"Sa forme authentique, le texte littéraire ne la garde donc pas en arrière de
 soi comme un trésor, ou une sorte de lettre cachée, dont l’intangibilité
 devrait être à tout prix préservée. Mais il la porte en avant de lui-même, en
 ouvrant le champ de ses propres modifications, et de leur exubérante
 prolifération. Ainsi, sa figure première, ce qu’on appelle communément son
 “original”, ne serait elle-même que brouillon ou document, c’est-à-dire
 avant-texte. Et il n’y aurait texte seulement que dès lors que serait amorcé
 le processus de sa reproduction, avec l’apparition des variantes qui
 dessinent au fur et à mesure sa structure en la déformant et en la reformant
 à nouveau.

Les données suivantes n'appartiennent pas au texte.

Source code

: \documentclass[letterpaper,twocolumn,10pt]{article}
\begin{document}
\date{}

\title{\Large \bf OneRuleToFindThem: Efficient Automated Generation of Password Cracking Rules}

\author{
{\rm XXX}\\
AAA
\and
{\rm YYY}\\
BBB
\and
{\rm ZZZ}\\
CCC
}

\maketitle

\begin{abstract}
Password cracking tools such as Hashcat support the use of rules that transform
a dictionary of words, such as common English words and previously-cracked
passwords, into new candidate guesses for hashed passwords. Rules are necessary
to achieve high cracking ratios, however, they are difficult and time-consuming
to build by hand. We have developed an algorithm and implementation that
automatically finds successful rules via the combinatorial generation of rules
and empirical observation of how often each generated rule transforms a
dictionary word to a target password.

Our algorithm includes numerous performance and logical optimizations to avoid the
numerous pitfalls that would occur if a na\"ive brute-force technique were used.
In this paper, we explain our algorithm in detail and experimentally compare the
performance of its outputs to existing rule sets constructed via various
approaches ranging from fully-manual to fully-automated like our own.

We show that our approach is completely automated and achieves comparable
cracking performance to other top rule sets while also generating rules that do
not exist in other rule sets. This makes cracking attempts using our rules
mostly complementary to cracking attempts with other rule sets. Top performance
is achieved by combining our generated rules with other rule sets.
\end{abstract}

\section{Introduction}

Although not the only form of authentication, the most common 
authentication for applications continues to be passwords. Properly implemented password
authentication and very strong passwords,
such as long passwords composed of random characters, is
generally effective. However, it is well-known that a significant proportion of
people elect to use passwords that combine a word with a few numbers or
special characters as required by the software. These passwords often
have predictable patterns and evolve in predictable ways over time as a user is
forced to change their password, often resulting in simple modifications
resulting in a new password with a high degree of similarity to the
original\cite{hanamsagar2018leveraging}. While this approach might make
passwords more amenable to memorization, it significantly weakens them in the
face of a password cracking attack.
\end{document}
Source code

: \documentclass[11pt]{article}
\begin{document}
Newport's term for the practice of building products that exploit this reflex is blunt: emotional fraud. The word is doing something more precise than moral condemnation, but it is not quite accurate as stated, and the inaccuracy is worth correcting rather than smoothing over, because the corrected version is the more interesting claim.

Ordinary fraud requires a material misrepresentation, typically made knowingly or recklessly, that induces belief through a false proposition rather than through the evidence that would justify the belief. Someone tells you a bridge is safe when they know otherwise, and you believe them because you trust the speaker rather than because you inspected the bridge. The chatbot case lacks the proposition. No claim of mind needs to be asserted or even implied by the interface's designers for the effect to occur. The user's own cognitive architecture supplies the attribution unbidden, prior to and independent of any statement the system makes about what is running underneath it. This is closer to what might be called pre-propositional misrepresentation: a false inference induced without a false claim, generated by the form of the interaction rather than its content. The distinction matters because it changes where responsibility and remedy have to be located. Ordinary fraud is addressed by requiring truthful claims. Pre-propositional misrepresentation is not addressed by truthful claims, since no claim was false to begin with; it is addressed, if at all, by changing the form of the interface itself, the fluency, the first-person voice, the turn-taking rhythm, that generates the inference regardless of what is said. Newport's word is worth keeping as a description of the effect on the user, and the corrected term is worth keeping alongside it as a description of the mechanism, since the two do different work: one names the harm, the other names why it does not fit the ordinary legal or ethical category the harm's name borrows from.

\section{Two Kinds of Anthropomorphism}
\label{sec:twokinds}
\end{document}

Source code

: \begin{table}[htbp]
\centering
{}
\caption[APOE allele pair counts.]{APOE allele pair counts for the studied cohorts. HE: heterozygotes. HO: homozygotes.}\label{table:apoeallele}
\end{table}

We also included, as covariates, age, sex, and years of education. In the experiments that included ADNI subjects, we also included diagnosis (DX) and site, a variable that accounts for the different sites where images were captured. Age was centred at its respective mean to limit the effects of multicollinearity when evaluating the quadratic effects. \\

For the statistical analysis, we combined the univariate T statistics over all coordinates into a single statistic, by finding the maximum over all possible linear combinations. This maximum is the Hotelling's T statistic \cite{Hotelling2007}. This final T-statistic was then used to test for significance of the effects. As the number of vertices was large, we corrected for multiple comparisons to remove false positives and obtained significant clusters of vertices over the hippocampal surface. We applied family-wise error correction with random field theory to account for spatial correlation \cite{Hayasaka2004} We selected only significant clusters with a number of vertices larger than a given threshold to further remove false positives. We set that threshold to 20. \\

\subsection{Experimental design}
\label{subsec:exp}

Et, pour penser ceci, on ne peut faire mieux qu’évoquer le
 modèle musical de la variation, et ce qui constitue l’un des sommets de
 cette forme : les variations Goldberg de Bach, où un aria initial s’absorbe et
 se prolonge, comme à l’infini, dans le cycle de ses transformations, pour
 resurgir à la fin, non plus tel qu’il était au commencement, mais comme s’il
 résultait de tout ce travail interne au cours duquel il semble s’être lentement
 élaboré, de manière à n’émerger que lorsque ce travail aurait atteint son
 terme, et lorsqu’il se serait lui-même trouvé, connu, rencontré. Mais cette
 fin n’est elle-même que relative, puisque le cycle en s’achevant et en se
 refermant sur lui-même s’ouvre à nouveau comme s’il se relançait vers
 d’autres cycles, eux-mêmes en résonance avec le précédent." 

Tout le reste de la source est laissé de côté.